Needle Anxiety

There can’t be many people who actually like giving themselves injections, but to what extent people might dislike it can vary a lot. Recently, the American Association of Diabetes Educators (AADE) announced the results of a survey of some 500 people with diabetes who take insulin injections, either with a syringe or an insulin pen. The survey was called the “Injection Impact Report.”

It will come as no surprise that a lot of people didn’t like injecting themselves. About one out of three said that they had “experienced some level of dread” about their insulin injections. Fourteen percent said that insulin injections had a negative impact on their life. Nearly 30% reported that injecting insulin was the hardest part of their diabetes care. Some people had changed their eating schedule on occasion to avoid an injection, and some had even skipped an injection altogether at times.

Despite all this discontent, the surveyors were surprised to learn that over half of the people they interviewed did not proactively discuss their injection concerns with their health-care providers. Why? Many of them thought that bringing up such a discussion would be a bother to the provider.
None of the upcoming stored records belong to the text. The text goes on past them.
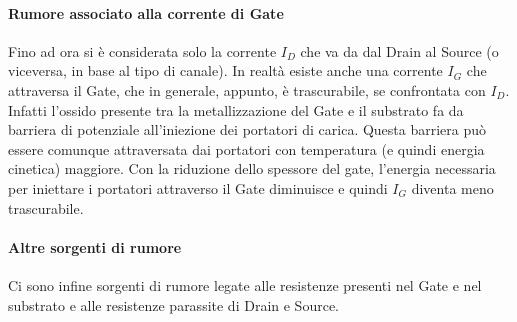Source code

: \paragraph*{Rumore associato alla corrente di Gate}
Fino ad ora si è considerata solo la corrente $I_D$ che va da dal Drain al Source (o viceversa, in base al tipo di canale). In realtà esiste anche una corrente $I_G$ che attraversa il Gate, che in generale, appunto, è trascurabile, se confrontata con  $I_D$. Infatti l'ossido presente tra la metallizzazione del Gate e il substrato fa da barriera di potenziale all'iniezione dei portatori di carica. Questa barriera può essere comunque attraversata dai portatori con temperatura (e quindi energia cinetica) maggiore. Con la riduzione dello spessore del gate, l'energia necessaria per iniettare i portatori attraverso il Gate diminuisce e quindi $I_G$ diventa meno trascurabile.

\paragraph*{Altre sorgenti di rumore}
Ci sono infine sorgenti di rumore legate alle resistenze presenti nel Gate e nel substrato e alle resistenze parassite di Drain e Source.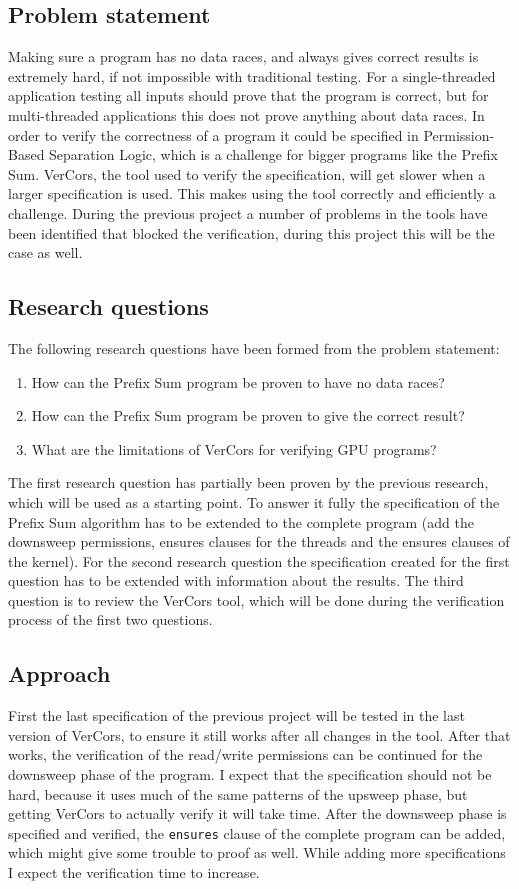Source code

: \documentclass[a4paper]{article}
\newcommand{\code}[1]{\texttt{\small \color{inline}#1}} %
\begin{document}
\subsection{Problem statement}
Making sure a program has no data races, and always gives correct results is extremely hard, if not impossible with traditional testing. For a single-threaded application testing all inputs should prove that the program is correct, but for multi-threaded applications this does not prove anything about data races. In order to verify the correctness of a program it could be specified in Permission-Based Separation Logic, which is a challenge for bigger programs like the Prefix Sum. VerCors, the tool used to verify the specification, will get slower when a larger specification is used. This makes using the tool correctly and efficiently a challenge. During the previous project a number of problems in the tools have been identified that blocked the verification, during this project this will be the case as well.

\subsection{Research questions}
The following research questions have been formed from the problem statement:
\begin{enumerate}
	\item How can the Prefix Sum program be proven to have no data races?
	\item How can the Prefix Sum program be proven to give the correct result?
	\item What are the limitations of VerCors for verifying GPU programs?
\end{enumerate}

The first research question has partially been proven by the previous research, which will be used as a starting point. To answer it fully the specification of the Prefix Sum algorithm has to be extended to the complete program (add the downsweep permissions, ensures clauses for the threads and the ensures clauses of the kernel). For the second research question the specification created for the first question has to be extended with information about the results. The third question is to review the VerCors tool, which will be done during the verification process of the first two questions.

\subsection{Approach}
First the last specification of the previous project will be tested in the last version of VerCors, to ensure it still works after all changes in the tool. After that works, the verification of the read/write permissions can be continued for the downsweep phase of the program. I expect that the specification should not be hard, because it uses much of the same patterns of the upsweep phase, but getting VerCors to actually verify it will take time. After the downsweep phase is specified and verified, the \code{ensures} clause of the complete program can be added, which might give some trouble to proof as well. While adding more specifications I expect the verification time to increase.
\end{document}
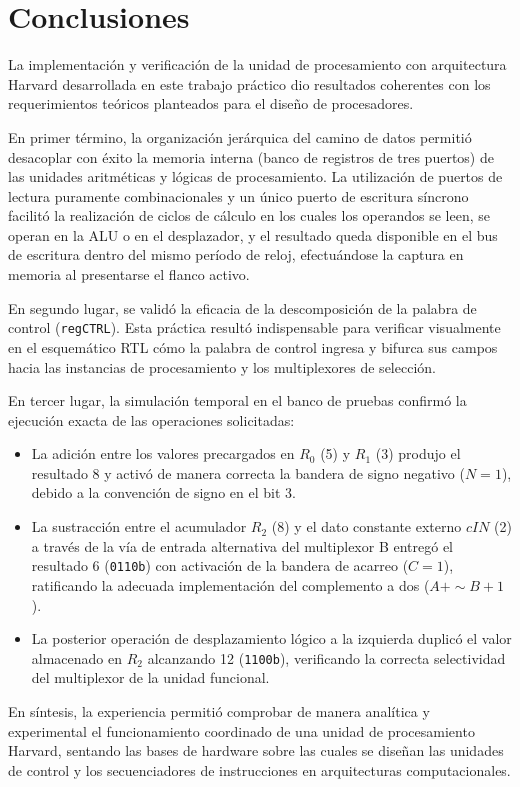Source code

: \chapter{Conclusiones}\label{sec.ej1:conclusiones}

La implementación y verificación de la unidad de procesamiento con arquitectura Harvard desarrollada en este trabajo
práctico dio resultados coherentes con los requerimientos teóricos planteados para el diseño de procesadores.

En primer término, la organización jerárquica del camino de datos permitió desacoplar con éxito la memoria interna
(banco de registros de tres puertos) de las unidades aritméticas y lógicas de procesamiento. La utilización de puertos
de lectura puramente combinacionales y un único puerto de escritura síncrono facilitó la realización de ciclos de
cálculo en los cuales los operandos se leen, se operan en la ALU o en el desplazador, y el resultado queda disponible
en el bus de escritura dentro del mismo período de reloj, efectuándose la captura en memoria al presentarse el flanco
activo.

En segundo lugar, se validó la eficacia de la descomposición de la palabra de control (\texttt{regCTRL}). Esta práctica
resultó indispensable para verificar visualmente en el esquemático RTL cómo la palabra de control ingresa y bifurca sus
campos hacia las instancias de procesamiento y los multiplexores de selección.

En tercer lugar, la simulación temporal en el banco de pruebas confirmó la ejecución exacta de las operaciones
solicitadas:
\begin{itemize}
  \item La adición entre los valores precargados en $R_0$ (5) y $R_1$ (3) produjo el resultado 8 y
        activó de manera correcta la bandera de signo negativo ($N = 1$), debido a la convención de signo en el bit 3.
  \item La sustracción entre el acumulador $R_2$ (8) y el dato constante externo $cIN$ (2) a través de la vía de
        entrada alternativa del multiplexor B entregó el resultado 6 (\texttt{0110b}) con activación de la bandera de
        acarreo ($C = 1$), ratificando la adecuada implementación del complemento a dos ($A + \sim B + 1$).
  \item La posterior operación de desplazamiento lógico a la izquierda duplicó el valor almacenado en $R_2$ alcanzando
        12 (\texttt{1100b}), verificando la correcta selectividad del multiplexor de la unidad funcional.
\end{itemize}

En síntesis, la experiencia permitió comprobar de manera analítica y experimental el funcionamiento coordinado de una
unidad de procesamiento Harvard, sentando las bases de hardware sobre las cuales se diseñan las unidades de control y
los secuenciadores de instrucciones en arquitecturas computacionales.
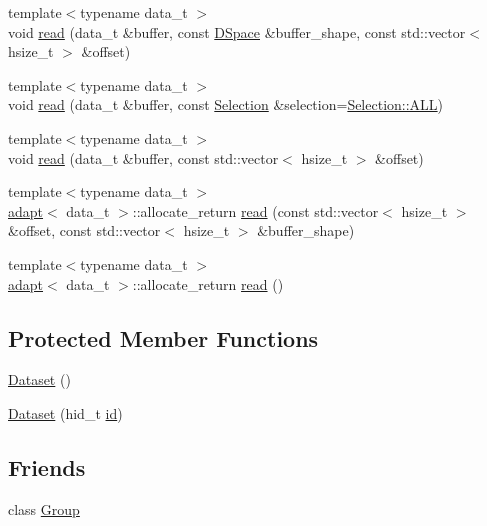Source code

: \begin{DoxyCompactItemize}
\item 
{\footnotesize template$<$typename data\-\_\-t $>$ }\\void \hyperlink{class_h5_t_l_1_1_dataset_aa8d9fd06fae090ddded69ac66040443a}{read} (data\-\_\-t \&buffer, const \hyperlink{class_h5_t_l_1_1_d_space}{D\-Space} \&buffer\-\_\-shape, const std\-::vector$<$ hsize\-\_\-t $>$ \&offset)
\item 
{\footnotesize template$<$typename data\-\_\-t $>$ }\\void \hyperlink{class_h5_t_l_1_1_dataset_a1b66996cc6de6e7ea03a110e15888a3a}{read} (data\-\_\-t \&buffer, const \hyperlink{class_h5_t_l_1_1_selection}{Selection} \&selection=\hyperlink{class_h5_t_l_1_1_selection_a32d830ebff3c607e0425fa5d6ef72df0}{Selection\-::\-A\-L\-L})
\item 
{\footnotesize template$<$typename data\-\_\-t $>$ }\\void \hyperlink{class_h5_t_l_1_1_dataset_aa7ffa9c5a6f1e11351fecea1dbf7d9c5}{read} (data\-\_\-t \&buffer, const std\-::vector$<$ hsize\-\_\-t $>$ \&offset)
\item 
{\footnotesize template$<$typename data\-\_\-t $>$ }\\\hyperlink{struct_h5_t_l_1_1adapt}{adapt}$<$ data\-\_\-t $>$\-::allocate\-\_\-return \hyperlink{class_h5_t_l_1_1_dataset_a993f08f7a55ecf7cef453c58af2de7c8}{read} (const std\-::vector$<$ hsize\-\_\-t $>$ \&offset, const std\-::vector$<$ hsize\-\_\-t $>$ \&buffer\-\_\-shape)
\item 
{\footnotesize template$<$typename data\-\_\-t $>$ }\\\hyperlink{struct_h5_t_l_1_1adapt}{adapt}$<$ data\-\_\-t $>$\-::allocate\-\_\-return \hyperlink{class_h5_t_l_1_1_dataset_add8fa95fb77a9167f432e5d6abddc2ed}{read} ()
\end{DoxyCompactItemize}
\subsection*{Protected Member Functions}
\begin{DoxyCompactItemize}
\item 
\hyperlink{class_h5_t_l_1_1_dataset_af6f2cd1a5170e2b7d866721c9be0fd11}{Dataset} ()
\item 
\hyperlink{class_h5_t_l_1_1_dataset_a0857ba27c707399302da28064342915f}{Dataset} (hid\-\_\-t \hyperlink{class_h5_t_l_1_1_i_d_ade483b65e8a77310b025e86b11cbc38c}{id})
\end{DoxyCompactItemize}
\subsection*{Friends}
\begin{DoxyCompactItemize}
\item 
class \hyperlink{class_h5_t_l_1_1_dataset_a2697825715974a353728f0d4d5658112}{Group}
\end{DoxyCompactItemize}

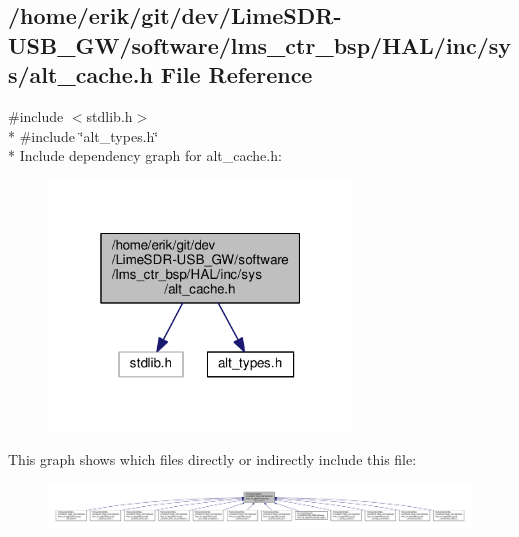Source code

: \subsection{/home/erik/git/dev/\+Lime\+S\+D\+R-\/\+U\+S\+B\+\_\+\+G\+W/software/lms\+\_\+ctr\+\_\+bsp/\+H\+A\+L/inc/sys/alt\+\_\+cache.h File Reference}
\label{alt__cache_8h}
{\ttfamily \#include $<$stdlib.\+h$>$}\\*
{\ttfamily \#include \char`\"{}alt\+\_\+types.\+h\char`\"{}}\\*
Include dependency graph for alt\+\_\+cache.\+h\+:
\nopagebreak
\begin{figure}[H]
\begin{center}
\leavevmode
\includegraphics[width=229pt]{d9/dfb/alt__cache_8h__incl}
\end{center}
\end{figure}
This graph shows which files directly or indirectly include this file\+:
\nopagebreak
\begin{figure}[H]
\begin{center}
\leavevmode
\includegraphics[width=350pt]{d5/d5c/alt__cache_8h__dep__incl}
\end{center}
\end{figure}
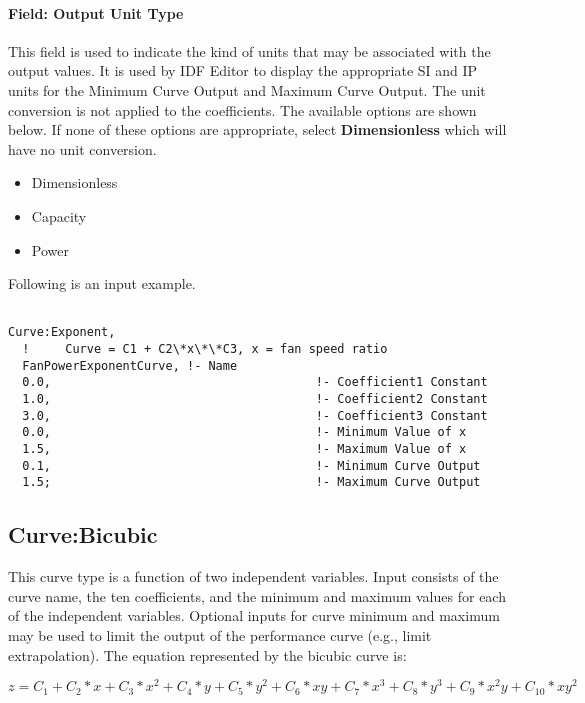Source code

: \paragraph{Field: Output Unit Type}\label{field-output-unit-type-4}

This field is used to indicate the kind of units that may be associated with the output values. It is used by IDF Editor to display the appropriate SI and IP units for the Minimum Curve Output and Maximum Curve Output. The unit conversion is not applied to the coefficients. The available options are shown below. If none of these options are appropriate, select \textbf{Dimensionless} which will have no unit conversion.

\begin{itemize}
\item
  Dimensionless
\item
  Capacity
\item
  Power
\end{itemize}

Following is an input example.

\begin{lstlisting}

Curve:Exponent,
  !     Curve = C1 + C2\*x\*\*C3, x = fan speed ratio
  FanPowerExponentCurve, !- Name
  0.0,                                     !- Coefficient1 Constant
  1.0,                                     !- Coefficient2 Constant
  3.0,                                     !- Coefficient3 Constant
  0.0,                                     !- Minimum Value of x
  1.5,                                     !- Maximum Value of x
  0.1,                                     !- Minimum Curve Output
  1.5;                                     !- Maximum Curve Output
\end{lstlisting}

\subsection{Curve:Bicubic}\label{curvebicubic}

This curve type is a function of two independent variables. Input consists of the curve name, the ten coefficients, and the minimum and maximum values for each of the independent variables. Optional inputs for curve minimum and maximum may be used to limit the output of the performance curve (e.g., limit extrapolation). The equation represented by the bicubic curve is:

\begin{equation}
z = {C_1} + {C_2}*x + {C_3}*{x^2} + {C_4}*y + {C_5}*{y^2} + {C_6}*xy + {C_7}*{x^3} + {C_8}*{y^3} + {C_9}*{x^2}y + {C_{10}}*x{y^2}
\end{equation}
Would it be? Not at all, the survey discovered. It found that seven out of ten health-care professionals were well aware of the effect that insulin injections have on their patients. This looks like a classic “failure to communicate.” And that’s exactly the problem that the survey was meant to confront. As the president of the AADE explained, the survey had two goals: to “encourage patients to take a more proactive role in communicating with their health-care team” and “to dispel the myth that health-care providers were unaware of or unwilling” to deal with the injection issue.

Communication with one’s health-care provider is especially important for people with diabetes. The condition is unique in the way it puts the responsibility on the person who has diabetes to carry out most of his treatment plan. If a dislike of injections causes a person to skip injections, his treatment plan is jeopardized and his risk of complications goes up. Knowing that one’s health-care provider is willing to listen and to talk about ways of making injections more tolerable might help a person initiate a valuable discussion.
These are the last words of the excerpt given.